Op 24 november 2016 heeft Vermilion de minister verzocht om instemming met een nader gewijzigd winningsplan. Hierin was winning van gas uit een nieuw deel van het voorkomen via een nieuwe put LZG-03 beschreven. De minister heeft uiteindelijk op 20 juni 2018 ingestemd met het nader gewijzigde winningsplan. Vermilion heeft put LZG-03 op 24 november 2016, dus reeds voorafgaand aan de instemming van de minister met het nader gewijzigde winningsplan, in gebruik genomen. Volgens de inspecteur-generaal handelde Vermilion hiermee in strijd met artikel 34, eerste en derde lid, van de Mijnbouwwet. Hij heeft Vermilion daarom op 10 april 2017 onder verbeurte van een dwangsom gelast om de winning van gas vanuit put LZG-03 binnen een dag te staken en gestaakt te houden. Bij besluit van 22 november 2017 heeft de inspecteur-generaal de last onder dwangsom weer ingetrokken, omdat op dat moment een ontwerpbesluit tot instemming met het nader gewijzigde winningsplan ter inzage lag, waarmee volgens hem concreet zicht op legalisering was ontstaan.
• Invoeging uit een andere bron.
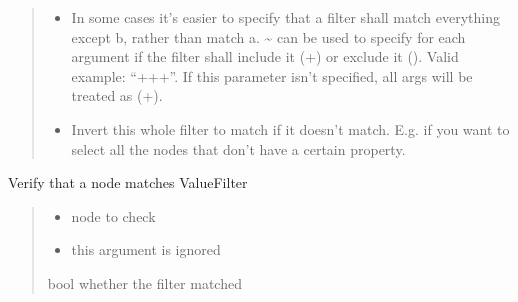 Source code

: \documentclass[a4paper,10pt,english]{sphinxmanual}
\begin{document}
\begin{fulllineitems}
\begin{fulllineitems}
\begin{quote}
\begin{description}
\begin{itemize}
\item {}
\sphinxAtStartPar
{} \textendash{} In some cases it’s easier to specify that a filter shall match everything except b, rather than
match a. \textasciitilde{} can be used to specify for each argument if the filter shall include it (+) or exclude it
(\sphinxhyphen{}). Valid example: “++\sphinxhyphen{}+”. If this parameter isn’t specified, all args will be treated as (+).

\item {}
\sphinxAtStartPar
{} \textendash{} Invert this whole filter to match if it doesn’t match. E.g. if you want to select all the nodes
that don’t have a certain property.

\end{itemize}

\end{description}\end{quote}

\end{fulllineitems}


\begin{fulllineitems}
\label{\detokenize{fagus.filters:fagus.filters.VFil.match_node}}
\pysigstartsignatures
{}
\pysigstopsignatures
\sphinxAtStartPar
Verify that a node matches ValueFilter
\begin{quote}\begin{description}
\begin{itemize}
\item {}
\sphinxAtStartPar
{} \textendash{} node to check

\item {}
\sphinxAtStartPar
\sphinxstyleliteralstrong{\sphinxupquote{\_}} \textendash{} this argument is ignored

\end{itemize}

\sphinxAtStartPar
bool whether the filter matched


\end{description}
\end{quote}
\end{fulllineitems}
\end{fulllineitems}
\end{document}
Vermilion heeft de last onder druk van de dwangsom nageleefd door de winning van gas via put LZG-03 tussen de oplegging van de last en de intrekking daarvan te staken. Zij kan zich echter niet met die last verenigen. Het beroep richt zich thans alleen nog tegen de ongegrondverklaring van haar bezwaar tegen het besluit van 10 april 2017.

Heropening onderzoek

2.    Na zitting heeft Vermilion de Afdeling verzocht het onderzoek te heropenen teneinde haar in de gelegenheid te stellen een nadere reactie te geven op het door de inspecteur-generaal ter zitting ingenomen standpunt omtrent de betekenis van artikel 35, eerste lid, van de Mijnbouwwet, omdat de inspecteur-generaal zich pas ter zitting voor het eerst in de procedure op dat artikellid heeft beroepen. De Afdeling heeft het onderzoek hierop heropend en Vermilion in de gelegenheid gesteld schriftelijk op dit standpunt te reageren. Vermilion heeft bij brief van 4 juli 2019 een nadere reactie ingezonden.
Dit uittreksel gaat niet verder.